Stored data entries:
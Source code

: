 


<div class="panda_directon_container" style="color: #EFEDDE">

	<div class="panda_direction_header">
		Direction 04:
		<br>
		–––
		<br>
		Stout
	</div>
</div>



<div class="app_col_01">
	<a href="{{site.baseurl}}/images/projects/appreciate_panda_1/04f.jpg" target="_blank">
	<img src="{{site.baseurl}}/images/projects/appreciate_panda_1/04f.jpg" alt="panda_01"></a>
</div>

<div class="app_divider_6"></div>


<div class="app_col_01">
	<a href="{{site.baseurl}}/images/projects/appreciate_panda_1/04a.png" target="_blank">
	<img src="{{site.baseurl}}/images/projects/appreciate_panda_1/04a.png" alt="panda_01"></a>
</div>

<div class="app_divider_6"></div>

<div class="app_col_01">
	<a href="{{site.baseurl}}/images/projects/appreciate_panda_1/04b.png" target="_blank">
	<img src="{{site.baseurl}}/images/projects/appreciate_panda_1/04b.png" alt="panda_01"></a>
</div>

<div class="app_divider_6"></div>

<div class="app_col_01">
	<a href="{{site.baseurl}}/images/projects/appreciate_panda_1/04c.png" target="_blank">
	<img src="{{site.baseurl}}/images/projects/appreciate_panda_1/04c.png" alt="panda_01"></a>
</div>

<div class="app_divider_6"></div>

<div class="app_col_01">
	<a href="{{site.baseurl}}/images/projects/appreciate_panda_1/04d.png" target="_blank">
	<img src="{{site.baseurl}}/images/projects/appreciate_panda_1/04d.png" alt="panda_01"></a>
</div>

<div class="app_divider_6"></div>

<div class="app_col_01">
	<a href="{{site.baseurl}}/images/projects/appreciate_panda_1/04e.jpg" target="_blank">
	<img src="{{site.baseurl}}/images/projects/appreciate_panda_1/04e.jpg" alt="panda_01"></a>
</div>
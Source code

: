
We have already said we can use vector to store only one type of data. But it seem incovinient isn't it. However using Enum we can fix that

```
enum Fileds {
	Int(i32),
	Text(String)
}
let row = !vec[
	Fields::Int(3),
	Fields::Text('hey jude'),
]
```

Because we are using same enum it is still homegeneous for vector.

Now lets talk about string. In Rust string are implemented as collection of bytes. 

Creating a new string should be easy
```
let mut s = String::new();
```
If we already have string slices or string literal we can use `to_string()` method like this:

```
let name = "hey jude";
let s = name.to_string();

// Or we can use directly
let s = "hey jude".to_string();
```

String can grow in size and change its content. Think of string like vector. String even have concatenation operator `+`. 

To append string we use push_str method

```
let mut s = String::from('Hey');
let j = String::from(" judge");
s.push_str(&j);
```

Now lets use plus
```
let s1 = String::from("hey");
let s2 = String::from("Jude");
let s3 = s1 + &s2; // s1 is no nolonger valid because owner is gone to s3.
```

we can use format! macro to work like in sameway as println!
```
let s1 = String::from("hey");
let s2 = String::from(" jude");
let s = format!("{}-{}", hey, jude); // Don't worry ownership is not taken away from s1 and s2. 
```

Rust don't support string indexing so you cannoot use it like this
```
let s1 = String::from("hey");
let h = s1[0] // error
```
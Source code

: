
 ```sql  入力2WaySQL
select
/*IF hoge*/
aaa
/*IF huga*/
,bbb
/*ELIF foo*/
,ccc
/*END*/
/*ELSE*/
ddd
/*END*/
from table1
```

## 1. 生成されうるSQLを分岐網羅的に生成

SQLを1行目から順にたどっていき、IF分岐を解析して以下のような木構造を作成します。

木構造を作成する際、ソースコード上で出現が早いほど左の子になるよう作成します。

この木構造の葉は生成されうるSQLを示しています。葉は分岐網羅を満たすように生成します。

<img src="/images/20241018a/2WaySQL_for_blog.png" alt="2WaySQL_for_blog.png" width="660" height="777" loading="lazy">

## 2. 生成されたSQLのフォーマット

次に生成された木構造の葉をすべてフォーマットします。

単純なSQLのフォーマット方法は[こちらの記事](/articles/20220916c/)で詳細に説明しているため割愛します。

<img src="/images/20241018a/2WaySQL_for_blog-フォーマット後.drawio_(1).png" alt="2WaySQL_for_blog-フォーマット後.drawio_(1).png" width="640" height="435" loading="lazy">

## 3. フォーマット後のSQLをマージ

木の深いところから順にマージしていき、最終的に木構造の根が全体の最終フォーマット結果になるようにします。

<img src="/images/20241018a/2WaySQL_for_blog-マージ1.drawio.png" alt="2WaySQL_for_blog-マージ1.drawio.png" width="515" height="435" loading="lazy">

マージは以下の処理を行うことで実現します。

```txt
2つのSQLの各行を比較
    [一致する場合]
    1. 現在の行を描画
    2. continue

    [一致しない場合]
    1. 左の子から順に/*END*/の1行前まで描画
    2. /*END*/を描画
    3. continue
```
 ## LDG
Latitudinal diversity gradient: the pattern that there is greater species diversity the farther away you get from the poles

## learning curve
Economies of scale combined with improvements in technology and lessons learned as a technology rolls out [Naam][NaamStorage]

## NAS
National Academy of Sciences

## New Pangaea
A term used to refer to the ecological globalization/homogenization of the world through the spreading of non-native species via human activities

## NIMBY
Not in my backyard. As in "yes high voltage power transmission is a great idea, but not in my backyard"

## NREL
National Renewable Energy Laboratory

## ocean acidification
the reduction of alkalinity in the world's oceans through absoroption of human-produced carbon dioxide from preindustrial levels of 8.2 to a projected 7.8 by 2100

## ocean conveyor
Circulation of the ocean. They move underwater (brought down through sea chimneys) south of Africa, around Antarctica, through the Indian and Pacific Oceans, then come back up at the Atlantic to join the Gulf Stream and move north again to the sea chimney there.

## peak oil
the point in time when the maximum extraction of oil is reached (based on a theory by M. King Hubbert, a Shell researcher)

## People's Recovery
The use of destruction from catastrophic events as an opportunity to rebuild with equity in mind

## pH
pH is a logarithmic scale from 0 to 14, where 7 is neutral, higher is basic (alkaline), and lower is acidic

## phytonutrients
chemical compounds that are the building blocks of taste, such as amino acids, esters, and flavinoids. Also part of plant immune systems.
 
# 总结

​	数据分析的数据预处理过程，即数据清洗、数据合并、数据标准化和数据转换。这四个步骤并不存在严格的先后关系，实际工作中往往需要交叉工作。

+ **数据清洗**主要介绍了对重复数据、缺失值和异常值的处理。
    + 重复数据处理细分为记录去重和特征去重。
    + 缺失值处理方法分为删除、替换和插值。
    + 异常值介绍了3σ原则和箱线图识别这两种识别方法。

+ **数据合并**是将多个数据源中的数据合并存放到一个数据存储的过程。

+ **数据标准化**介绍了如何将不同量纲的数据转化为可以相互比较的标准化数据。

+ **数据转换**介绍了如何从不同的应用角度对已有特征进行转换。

§ GOAL OF THE EXERCISE: Isolate the lines above that contain the word "like" and copy them.

§ OUTPUT FOR THIS TASK:
If we already have string slices or string literal we can use `to_string()` method like this:
String can grow in size and change its content. Think of string like vector. String even have concatenation operator `+`. 
we can use format! macro to work like in sameway as println!
Rust don't support string indexing so you cannoot use it like this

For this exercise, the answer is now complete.